**Try it**
Except for the images, repeat the entries below word for word.

BEGIN

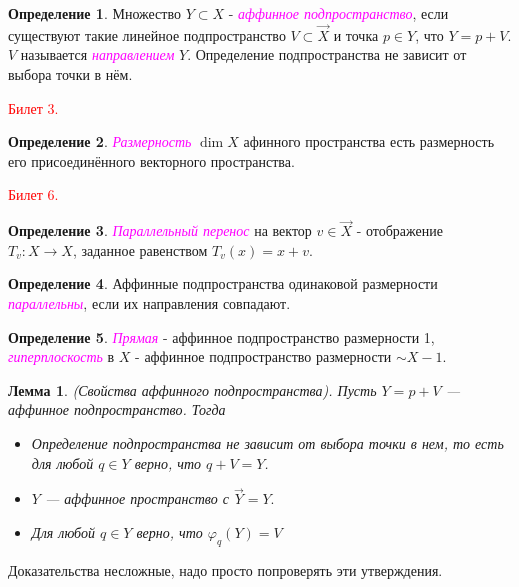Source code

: \documentclass[a4paper,100pt]{article}
\theoremstyle{indented}
\newtheorem{lemma}{Лемма}
\theoremstyle{definition}
\newtheorem{defn}{Определение}
\theoremstyle{remark}
\DeclareMathOperator{\ra}{\rightarrow}
\begin{document}
\begin{defn}
    Множество $Y\subset X$ - \textit{\textcolor{magenta}{\hypertarget{s13}{аффинное подпространство}}}, если существуют такие линейное подпространство $V\subset \vec{X}$ и точка $p\in Y$, что $Y=p+V$. $V$ называется \textit{\textcolor{magenta}{\hypertarget{s14}{направлением}}} $Y$. Определение подпространства не зависит от выбора точки в нём.
\end{defn}



\textcolor{red}{\hypertarget{b3}{Билет 3.}}

\begin{defn}
    \textit{\textcolor{magenta}{\hypertarget{s15}{Размерность}}} $\dim X$ афинного пространства есть размерность его присоединённого векторного пространства.
\end{defn}

\textcolor{red}{\hypertarget{b6}{Билет 6.}}

\begin{defn}
    \textit{\textcolor{magenta}{\hypertarget{s16}{Параллельный перенос}}} на вектор $v\in \vec{X}$ - отображение $T_v:X\ra X$, заданное равенством $T_v(x)=x+v$. 
\end{defn}

\begin{defn}
    Аффинные подпространства одинаковой размерности \textit{\textcolor{magenta}{\hypertarget{s17}{параллельны}}}, если их направления совпадают.
\end{defn}

\begin{defn}
    \textit{\textcolor{magenta}{\hypertarget{s18}{Прямая}}} - аффинное подпространство размерности 1, \textit{\textcolor{magenta}{\hypertarget{s19}{гиперплоскость}}} в $X$ - аффинное подпространство размерности $\sim X - 1$. 
\end{defn}

\begin{lemma} (Свойства аффинного подпространства).
     Пусть $Y = p+V$ --- аффинное подпространство. Тогда 
\begin{itemize}
\item Определение подпространства не зависит от выбора точки в нем, то есть для любой $q\in Y$ верно, что $q+V = Y$.
\item $Y$ --- аффинное пространство с $\overrightarrow{Y} = Y.$
\item Для любой $q\in Y$ верно, что $\varphi_q(Y) = V$
\end{itemize}
\end{lemma}
Доказательства несложные, надо просто попроверять эти утверждения.
\end{document}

END

**Expected answer**
Source code

: \documentclass[a4paper,100pt]{article}
\theoremstyle{indented}
\newtheorem{lemma}{Лемма}
\theoremstyle{definition}
\newtheorem{defn}{Определение}
\theoremstyle{remark}
\DeclareMathOperator{\ra}{\rightarrow}
\begin{document}
\begin{defn}
    Множество $Y\subset X$ - \textit{\textcolor{magenta}{\hypertarget{s13}{аффинное подпространство}}}, если существуют такие линейное подпространство $V\subset \vec{X}$ и точка $p\in Y$, что $Y=p+V$. $V$ называется \textit{\textcolor{magenta}{\hypertarget{s14}{направлением}}} $Y$. Определение подпространства не зависит от выбора точки в нём.
\end{defn}



\textcolor{red}{\hypertarget{b3}{Билет 3.}}

\begin{defn}
    \textit{\textcolor{magenta}{\hypertarget{s15}{Размерность}}} $\dim X$ афинного пространства есть размерность его присоединённого векторного пространства.
\end{defn}

\textcolor{red}{\hypertarget{b6}{Билет 6.}}

\begin{defn}
    \textit{\textcolor{magenta}{\hypertarget{s16}{Параллельный перенос}}} на вектор $v\in \vec{X}$ - отображение $T_v:X\ra X$, заданное равенством $T_v(x)=x+v$. 
\end{defn}

\begin{defn}
    Аффинные подпространства одинаковой размерности \textit{\textcolor{magenta}{\hypertarget{s17}{параллельны}}}, если их направления совпадают.
\end{defn}

\begin{defn}
    \textit{\textcolor{magenta}{\hypertarget{s18}{Прямая}}} - аффинное подпространство размерности 1, \textit{\textcolor{magenta}{\hypertarget{s19}{гиперплоскость}}} в $X$ - аффинное подпространство размерности $\sim X - 1$. 
\end{defn}

\begin{lemma} (Свойства аффинного подпространства).
     Пусть $Y = p+V$ --- аффинное подпространство. Тогда 
\begin{itemize}
\item Определение подпространства не зависит от выбора точки в нем, то есть для любой $q\in Y$ верно, что $q+V = Y$.
\item $Y$ --- аффинное пространство с $\overrightarrow{Y} = Y.$
\item Для любой $q\in Y$ верно, что $\varphi_q(Y) = V$
\end{itemize}
\end{lemma}
Доказательства несложные, надо просто попроверять эти утверждения.
\end{document}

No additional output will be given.